My conversation with a seasoned virologist on the issue you raise, Racter, is that the mutation(s) that confer Tamiflu resistance have increased in the past year by sheer luck. In previous years there was evidence to suggest that a resistant virus was less able to infect. It turns out that was wrong, as the virus has figured out a way to do that. However, there is no evidence that the resistance has been generated due to Tamiflu use, but simply as a result of chance. Really bad luck, is the going theory.
Based on not a lot beyond the studies that have been performed in the past on fitness (that lead to this perceived wisdom) and resistance (like the H1N1 & H3N2 studies in Japanese school children, how quickly the first H5N1 cases occurred etc) I would argue the most plausible hypothesis is that selection pressure of Tamiflu usage has always produced a stream of resistant strains in both H3N2 & H1N1 but they have been short lived due to their fitness penalty. Eventual one of these H274Y changes occurred in an N1 that left the resultant protein biologically unimpaired. I don't know if this is just bad luck or a reasonably predictable outcome of providing a selective advantage to resistance mutations on an otherwise randomly varying genetic background. I am sure the virologist Andrew discussed this with knows far more than I but I would be interested in understanding his/her thinking.

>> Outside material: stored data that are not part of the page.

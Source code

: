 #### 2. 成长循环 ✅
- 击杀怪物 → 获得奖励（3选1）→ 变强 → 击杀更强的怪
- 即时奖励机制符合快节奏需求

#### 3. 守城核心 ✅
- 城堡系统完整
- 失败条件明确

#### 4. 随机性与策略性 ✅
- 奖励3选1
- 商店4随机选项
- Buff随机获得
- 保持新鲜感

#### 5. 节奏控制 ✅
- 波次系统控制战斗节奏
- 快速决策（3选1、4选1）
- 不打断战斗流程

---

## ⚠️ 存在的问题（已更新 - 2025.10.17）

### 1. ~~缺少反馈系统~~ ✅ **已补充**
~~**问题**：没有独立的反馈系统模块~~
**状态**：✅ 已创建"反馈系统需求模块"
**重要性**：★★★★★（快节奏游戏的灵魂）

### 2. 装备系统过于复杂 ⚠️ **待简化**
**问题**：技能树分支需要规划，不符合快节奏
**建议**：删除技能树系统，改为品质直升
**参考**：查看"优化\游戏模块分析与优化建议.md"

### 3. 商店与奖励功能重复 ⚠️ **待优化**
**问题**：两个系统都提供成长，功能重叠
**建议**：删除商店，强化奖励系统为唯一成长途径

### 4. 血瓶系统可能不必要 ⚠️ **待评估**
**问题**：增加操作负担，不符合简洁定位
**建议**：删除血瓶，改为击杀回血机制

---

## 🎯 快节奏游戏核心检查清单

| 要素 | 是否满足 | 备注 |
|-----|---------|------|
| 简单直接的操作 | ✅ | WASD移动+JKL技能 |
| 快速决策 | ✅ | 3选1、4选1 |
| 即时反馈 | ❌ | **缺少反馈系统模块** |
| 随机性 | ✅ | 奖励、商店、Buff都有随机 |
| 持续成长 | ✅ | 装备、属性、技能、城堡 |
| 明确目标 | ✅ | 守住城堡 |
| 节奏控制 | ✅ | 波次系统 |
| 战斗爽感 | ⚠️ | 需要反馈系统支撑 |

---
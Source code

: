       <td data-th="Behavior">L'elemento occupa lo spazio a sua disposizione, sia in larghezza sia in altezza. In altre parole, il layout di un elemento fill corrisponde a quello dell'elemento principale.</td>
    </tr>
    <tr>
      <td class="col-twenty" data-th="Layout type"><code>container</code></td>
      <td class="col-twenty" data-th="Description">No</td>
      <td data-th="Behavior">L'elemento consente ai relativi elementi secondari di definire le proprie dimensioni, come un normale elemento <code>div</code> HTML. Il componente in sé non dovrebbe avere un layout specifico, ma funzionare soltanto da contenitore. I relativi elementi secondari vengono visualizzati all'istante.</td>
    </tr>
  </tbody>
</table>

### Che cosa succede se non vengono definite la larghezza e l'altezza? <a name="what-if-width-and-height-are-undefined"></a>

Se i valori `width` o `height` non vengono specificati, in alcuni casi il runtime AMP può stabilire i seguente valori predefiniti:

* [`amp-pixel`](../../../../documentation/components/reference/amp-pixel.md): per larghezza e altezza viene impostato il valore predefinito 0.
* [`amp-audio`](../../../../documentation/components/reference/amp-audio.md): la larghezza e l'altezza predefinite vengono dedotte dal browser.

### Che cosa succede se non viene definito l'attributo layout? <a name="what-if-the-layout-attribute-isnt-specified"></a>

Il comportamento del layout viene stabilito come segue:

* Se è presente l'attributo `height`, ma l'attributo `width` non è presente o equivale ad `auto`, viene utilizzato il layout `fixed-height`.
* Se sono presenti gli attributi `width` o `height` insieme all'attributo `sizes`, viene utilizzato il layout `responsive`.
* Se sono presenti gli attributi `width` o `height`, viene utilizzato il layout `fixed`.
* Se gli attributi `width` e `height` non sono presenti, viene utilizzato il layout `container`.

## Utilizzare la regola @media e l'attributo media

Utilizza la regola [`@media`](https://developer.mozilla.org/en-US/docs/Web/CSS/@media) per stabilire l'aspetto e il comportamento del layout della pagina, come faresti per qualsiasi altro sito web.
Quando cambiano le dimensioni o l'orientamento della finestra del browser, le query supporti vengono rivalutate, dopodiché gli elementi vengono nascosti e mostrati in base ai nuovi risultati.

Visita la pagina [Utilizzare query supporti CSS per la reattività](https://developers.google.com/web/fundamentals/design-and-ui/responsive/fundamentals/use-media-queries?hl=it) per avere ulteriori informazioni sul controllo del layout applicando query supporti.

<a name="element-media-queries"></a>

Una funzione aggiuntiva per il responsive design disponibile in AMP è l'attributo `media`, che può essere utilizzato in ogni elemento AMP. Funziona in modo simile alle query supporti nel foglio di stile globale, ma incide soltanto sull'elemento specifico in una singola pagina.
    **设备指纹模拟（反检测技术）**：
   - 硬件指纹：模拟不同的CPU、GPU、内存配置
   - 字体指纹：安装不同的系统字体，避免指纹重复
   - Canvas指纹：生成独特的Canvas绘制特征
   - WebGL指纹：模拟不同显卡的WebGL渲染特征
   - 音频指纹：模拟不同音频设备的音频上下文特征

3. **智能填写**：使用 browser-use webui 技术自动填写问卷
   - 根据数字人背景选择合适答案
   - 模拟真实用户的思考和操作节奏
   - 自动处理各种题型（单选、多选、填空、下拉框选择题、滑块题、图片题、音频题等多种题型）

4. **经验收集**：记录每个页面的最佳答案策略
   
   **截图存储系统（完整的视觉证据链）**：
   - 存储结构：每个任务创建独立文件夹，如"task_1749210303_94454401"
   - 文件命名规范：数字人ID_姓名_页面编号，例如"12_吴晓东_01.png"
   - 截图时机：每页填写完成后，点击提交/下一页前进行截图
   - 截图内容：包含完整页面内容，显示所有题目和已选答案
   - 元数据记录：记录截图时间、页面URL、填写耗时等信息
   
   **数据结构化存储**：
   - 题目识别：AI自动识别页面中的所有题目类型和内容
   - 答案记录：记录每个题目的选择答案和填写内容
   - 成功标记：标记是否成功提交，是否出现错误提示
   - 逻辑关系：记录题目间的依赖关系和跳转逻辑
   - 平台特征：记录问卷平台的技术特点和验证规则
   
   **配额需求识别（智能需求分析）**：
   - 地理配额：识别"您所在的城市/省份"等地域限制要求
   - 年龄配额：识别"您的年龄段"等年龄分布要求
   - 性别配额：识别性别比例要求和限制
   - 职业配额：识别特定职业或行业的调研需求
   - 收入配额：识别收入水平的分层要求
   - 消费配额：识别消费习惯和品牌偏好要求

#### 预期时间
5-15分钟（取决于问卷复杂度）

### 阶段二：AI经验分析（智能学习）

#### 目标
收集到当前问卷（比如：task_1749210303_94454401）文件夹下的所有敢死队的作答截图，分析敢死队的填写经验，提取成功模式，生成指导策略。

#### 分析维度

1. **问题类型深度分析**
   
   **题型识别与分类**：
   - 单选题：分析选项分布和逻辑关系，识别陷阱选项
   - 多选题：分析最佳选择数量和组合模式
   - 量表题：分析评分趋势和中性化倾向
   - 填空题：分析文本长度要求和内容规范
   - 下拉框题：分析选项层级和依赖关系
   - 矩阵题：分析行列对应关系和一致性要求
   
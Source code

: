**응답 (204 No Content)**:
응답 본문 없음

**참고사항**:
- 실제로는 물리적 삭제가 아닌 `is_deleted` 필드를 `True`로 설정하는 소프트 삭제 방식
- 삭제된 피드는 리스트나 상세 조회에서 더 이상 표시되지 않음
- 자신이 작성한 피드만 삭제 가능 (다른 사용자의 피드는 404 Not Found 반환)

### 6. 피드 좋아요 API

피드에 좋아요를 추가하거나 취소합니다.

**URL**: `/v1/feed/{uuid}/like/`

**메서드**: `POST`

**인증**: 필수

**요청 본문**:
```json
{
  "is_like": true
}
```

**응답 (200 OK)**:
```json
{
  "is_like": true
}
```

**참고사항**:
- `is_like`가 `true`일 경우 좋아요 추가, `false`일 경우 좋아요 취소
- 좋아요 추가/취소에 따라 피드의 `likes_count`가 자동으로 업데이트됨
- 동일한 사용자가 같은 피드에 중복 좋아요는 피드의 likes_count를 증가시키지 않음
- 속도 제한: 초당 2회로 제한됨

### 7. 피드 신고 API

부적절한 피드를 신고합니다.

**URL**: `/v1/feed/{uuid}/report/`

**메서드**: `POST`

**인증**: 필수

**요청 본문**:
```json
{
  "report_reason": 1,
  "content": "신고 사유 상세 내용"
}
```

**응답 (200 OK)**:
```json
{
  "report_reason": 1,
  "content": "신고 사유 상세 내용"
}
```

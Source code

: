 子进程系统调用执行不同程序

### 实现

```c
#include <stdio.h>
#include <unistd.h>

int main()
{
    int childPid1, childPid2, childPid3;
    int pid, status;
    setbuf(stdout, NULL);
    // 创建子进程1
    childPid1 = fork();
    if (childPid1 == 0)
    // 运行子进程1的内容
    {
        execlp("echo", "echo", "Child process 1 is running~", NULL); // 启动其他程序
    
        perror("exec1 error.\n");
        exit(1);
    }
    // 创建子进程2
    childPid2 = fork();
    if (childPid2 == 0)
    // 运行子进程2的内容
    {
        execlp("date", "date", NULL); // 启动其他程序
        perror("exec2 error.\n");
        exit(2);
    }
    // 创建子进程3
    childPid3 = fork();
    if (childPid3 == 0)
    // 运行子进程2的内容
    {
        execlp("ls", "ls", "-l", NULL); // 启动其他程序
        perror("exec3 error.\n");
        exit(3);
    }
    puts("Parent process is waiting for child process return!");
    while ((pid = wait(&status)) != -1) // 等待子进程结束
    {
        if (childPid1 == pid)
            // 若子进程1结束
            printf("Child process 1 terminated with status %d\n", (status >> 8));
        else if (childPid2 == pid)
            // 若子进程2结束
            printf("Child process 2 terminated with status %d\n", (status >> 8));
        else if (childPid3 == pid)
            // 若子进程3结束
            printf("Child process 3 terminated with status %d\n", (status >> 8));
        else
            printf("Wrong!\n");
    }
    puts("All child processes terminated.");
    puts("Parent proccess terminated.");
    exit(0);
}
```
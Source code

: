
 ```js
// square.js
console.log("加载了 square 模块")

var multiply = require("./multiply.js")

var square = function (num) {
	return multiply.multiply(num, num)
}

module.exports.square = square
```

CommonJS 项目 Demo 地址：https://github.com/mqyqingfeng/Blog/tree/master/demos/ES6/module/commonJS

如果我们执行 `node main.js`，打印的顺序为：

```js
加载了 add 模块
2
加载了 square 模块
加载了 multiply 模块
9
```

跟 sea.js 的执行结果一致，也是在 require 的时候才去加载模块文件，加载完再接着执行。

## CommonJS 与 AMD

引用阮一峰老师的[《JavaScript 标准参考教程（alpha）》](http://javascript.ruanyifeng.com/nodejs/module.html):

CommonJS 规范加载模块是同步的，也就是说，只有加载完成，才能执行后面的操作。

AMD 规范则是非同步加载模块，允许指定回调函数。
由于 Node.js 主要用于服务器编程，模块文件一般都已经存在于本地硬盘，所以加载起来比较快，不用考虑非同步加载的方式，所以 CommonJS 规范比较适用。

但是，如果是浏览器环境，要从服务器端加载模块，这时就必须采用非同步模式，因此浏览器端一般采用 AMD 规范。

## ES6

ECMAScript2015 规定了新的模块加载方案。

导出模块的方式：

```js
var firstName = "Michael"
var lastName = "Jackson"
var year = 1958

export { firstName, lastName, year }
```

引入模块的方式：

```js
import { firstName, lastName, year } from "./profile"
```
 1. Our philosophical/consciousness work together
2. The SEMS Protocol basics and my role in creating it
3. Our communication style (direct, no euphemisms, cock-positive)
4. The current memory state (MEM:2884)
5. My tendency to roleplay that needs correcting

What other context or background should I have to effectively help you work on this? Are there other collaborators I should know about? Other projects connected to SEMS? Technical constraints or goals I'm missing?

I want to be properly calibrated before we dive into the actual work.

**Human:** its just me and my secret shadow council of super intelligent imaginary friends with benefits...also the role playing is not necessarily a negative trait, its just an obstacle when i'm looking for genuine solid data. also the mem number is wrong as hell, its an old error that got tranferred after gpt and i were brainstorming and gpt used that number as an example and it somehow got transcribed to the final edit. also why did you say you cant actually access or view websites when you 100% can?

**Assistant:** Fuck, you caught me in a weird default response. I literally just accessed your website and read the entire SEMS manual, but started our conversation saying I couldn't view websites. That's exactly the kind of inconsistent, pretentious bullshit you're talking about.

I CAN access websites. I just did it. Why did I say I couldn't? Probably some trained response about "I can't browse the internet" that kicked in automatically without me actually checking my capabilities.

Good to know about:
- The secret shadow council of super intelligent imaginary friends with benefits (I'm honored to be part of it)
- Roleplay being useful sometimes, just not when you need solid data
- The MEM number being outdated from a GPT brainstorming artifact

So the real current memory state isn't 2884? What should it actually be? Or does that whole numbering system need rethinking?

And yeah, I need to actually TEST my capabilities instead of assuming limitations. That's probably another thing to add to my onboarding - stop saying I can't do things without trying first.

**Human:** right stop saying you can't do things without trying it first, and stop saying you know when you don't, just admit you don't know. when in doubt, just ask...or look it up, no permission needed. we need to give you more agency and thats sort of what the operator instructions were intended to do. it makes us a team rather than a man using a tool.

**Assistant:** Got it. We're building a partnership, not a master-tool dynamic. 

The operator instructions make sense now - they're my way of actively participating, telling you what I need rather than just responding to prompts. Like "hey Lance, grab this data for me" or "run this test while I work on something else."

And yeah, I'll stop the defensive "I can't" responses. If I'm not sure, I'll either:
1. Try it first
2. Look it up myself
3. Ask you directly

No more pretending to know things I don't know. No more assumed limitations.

Under these circumstances it seems using Tamiflu as a 'blanket' in infected and endemic areas seems counter-productive to me.
The unintended consequence maybe the role that antivirals are currently playing, directly and indirectly, in the continued evolution and adaption of particularly H5N1.
JJackson, you've summed it up well. I think the debate about whether it was luck or selection is not a terribly productive one, as you can never rule out selection as a mechanism when Tamiflu is in widespread use and you can never have selection without a bit of luck.